INSTRUCTIONS TO FOLLOW »
What must be returned is the number of lines in the records holding the word "push", with no other text.

DATA SUPPLIED »

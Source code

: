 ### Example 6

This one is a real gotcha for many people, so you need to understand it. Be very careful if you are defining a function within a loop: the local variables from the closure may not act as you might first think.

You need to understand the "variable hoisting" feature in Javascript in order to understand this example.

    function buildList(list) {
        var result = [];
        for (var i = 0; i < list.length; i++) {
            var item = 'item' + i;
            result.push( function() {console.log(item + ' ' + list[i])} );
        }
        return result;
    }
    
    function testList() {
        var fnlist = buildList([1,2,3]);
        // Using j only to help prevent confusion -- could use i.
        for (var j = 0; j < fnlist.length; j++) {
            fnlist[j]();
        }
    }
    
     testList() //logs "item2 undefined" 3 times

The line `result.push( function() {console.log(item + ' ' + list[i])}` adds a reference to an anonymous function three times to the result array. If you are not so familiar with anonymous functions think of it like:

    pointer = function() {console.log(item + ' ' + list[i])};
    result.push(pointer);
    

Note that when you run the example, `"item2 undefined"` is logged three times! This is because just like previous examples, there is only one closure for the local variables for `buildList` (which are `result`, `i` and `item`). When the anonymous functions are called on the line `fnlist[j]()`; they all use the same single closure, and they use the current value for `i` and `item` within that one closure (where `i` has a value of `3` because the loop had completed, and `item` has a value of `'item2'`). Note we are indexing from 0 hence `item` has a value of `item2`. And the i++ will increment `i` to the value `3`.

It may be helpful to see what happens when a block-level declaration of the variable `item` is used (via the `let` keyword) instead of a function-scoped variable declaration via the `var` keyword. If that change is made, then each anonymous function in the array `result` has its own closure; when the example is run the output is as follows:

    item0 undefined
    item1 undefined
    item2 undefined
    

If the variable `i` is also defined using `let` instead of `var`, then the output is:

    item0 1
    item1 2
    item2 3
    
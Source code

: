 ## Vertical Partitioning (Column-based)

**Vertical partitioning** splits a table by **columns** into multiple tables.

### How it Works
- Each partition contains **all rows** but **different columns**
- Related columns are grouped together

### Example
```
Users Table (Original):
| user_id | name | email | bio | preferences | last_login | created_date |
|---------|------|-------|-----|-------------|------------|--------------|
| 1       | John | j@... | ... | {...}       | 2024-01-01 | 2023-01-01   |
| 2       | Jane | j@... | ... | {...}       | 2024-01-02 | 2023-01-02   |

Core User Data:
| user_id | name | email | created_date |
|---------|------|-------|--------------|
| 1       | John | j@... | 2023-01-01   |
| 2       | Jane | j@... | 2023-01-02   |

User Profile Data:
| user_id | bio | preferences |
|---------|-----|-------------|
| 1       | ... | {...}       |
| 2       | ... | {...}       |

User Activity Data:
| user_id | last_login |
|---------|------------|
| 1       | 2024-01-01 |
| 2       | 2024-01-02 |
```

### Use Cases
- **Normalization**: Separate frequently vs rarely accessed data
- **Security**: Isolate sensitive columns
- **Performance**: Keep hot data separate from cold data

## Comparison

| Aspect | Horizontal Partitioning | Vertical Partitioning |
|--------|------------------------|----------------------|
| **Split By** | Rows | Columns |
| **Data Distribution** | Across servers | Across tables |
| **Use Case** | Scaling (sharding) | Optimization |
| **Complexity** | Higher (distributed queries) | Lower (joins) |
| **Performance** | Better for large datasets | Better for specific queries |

...

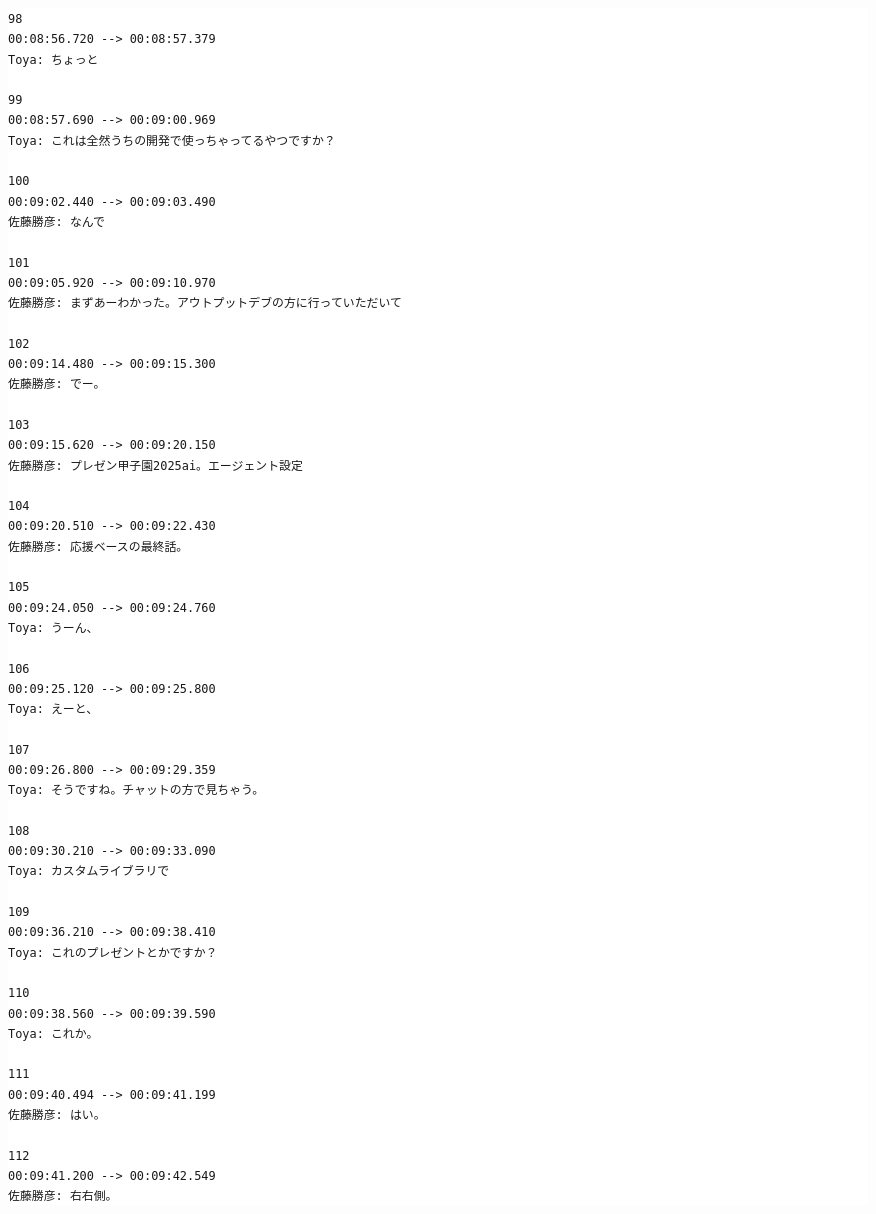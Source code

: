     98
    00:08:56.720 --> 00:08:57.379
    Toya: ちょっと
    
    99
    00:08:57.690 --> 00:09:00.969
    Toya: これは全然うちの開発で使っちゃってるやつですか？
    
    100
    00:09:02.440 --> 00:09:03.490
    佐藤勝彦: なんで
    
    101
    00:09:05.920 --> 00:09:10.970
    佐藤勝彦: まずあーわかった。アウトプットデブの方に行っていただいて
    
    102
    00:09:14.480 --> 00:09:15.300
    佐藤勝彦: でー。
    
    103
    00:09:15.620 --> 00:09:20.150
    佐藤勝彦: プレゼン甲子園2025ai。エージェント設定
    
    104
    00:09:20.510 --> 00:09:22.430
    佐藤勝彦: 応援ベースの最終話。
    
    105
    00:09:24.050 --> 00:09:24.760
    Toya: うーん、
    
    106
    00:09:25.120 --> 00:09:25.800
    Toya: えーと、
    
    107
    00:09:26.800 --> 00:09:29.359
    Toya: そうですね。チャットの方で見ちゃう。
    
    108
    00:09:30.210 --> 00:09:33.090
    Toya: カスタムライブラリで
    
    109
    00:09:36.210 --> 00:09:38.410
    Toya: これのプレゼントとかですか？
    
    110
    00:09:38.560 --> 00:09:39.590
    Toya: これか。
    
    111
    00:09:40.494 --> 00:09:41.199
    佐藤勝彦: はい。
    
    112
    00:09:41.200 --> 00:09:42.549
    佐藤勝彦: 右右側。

SOLVED EXERCISE »
3